Deckard, Carl and Selective Laser Sintering in 3D Printing
Dr. Carl Deckard, along with Dr. Joseph Beaman, developed and patented Selective Laser Sintering (SLS), which uses a high-powered laser to fuse particles of plastic, nylon, metals, including steel and titanium, ceramic, or glass powders into a 3D object. Dr. Deckard was a student at the University of Texas and in the mid-1980s, he and Dr. Beaman created the Selective Laser Sintering process under the sponsorship of the Defense Advanced Research Projects Agency (DARPA), which is an agency for the United States Department of Defense responsible for the development of technology for the military. Drs. Beaman and Deckard were involved in the startup of the company called DTM, which designed and built Selective Laser Sintering machines.
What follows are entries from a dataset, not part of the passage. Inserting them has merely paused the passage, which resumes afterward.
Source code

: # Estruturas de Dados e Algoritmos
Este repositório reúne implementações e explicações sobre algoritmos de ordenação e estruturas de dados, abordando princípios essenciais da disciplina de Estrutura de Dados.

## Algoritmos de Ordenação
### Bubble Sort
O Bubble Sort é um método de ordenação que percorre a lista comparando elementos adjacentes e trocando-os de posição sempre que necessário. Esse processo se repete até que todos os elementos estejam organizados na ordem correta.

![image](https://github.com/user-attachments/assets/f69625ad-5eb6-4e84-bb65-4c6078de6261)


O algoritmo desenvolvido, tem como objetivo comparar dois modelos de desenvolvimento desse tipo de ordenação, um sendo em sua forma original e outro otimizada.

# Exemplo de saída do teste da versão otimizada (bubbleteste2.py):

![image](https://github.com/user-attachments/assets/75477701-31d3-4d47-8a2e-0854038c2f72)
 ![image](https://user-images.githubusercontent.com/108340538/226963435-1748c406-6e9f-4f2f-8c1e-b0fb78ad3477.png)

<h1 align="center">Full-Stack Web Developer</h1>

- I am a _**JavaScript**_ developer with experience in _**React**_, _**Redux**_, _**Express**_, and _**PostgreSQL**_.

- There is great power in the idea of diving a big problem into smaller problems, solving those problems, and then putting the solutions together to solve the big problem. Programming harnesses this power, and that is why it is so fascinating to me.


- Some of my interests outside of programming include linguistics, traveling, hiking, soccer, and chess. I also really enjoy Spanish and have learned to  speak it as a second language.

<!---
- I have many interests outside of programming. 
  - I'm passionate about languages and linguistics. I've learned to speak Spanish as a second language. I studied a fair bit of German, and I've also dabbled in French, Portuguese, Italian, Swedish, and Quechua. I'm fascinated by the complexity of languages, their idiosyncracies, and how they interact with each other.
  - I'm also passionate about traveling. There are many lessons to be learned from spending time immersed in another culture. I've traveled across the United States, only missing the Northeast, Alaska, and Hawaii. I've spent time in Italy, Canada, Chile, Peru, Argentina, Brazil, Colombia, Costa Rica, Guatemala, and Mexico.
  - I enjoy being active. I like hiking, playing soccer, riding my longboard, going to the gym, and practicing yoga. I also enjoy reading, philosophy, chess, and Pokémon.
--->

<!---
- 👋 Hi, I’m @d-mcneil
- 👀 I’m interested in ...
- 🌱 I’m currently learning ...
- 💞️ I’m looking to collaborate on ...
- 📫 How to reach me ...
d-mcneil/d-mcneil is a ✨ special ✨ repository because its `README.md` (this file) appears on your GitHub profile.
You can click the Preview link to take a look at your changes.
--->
Selective Laser Sintering and Carl Deckard’s Contributions to 3D Printing
Dr. Deckard had worked for a machine shop in Houston during his freshman year and realized the need for an additive manufacturing process, also known as 3D printing. He started working with Dr. Beaman and created the Selective Laser Sintering as an answer. Dr. Deckard’s contributions have helped 3D printing, rapid prototyping, and a shortening of the design cycle. Rapid manufacturing offers the potential to reduce cost, time, and creating shapes that would take multiple operations.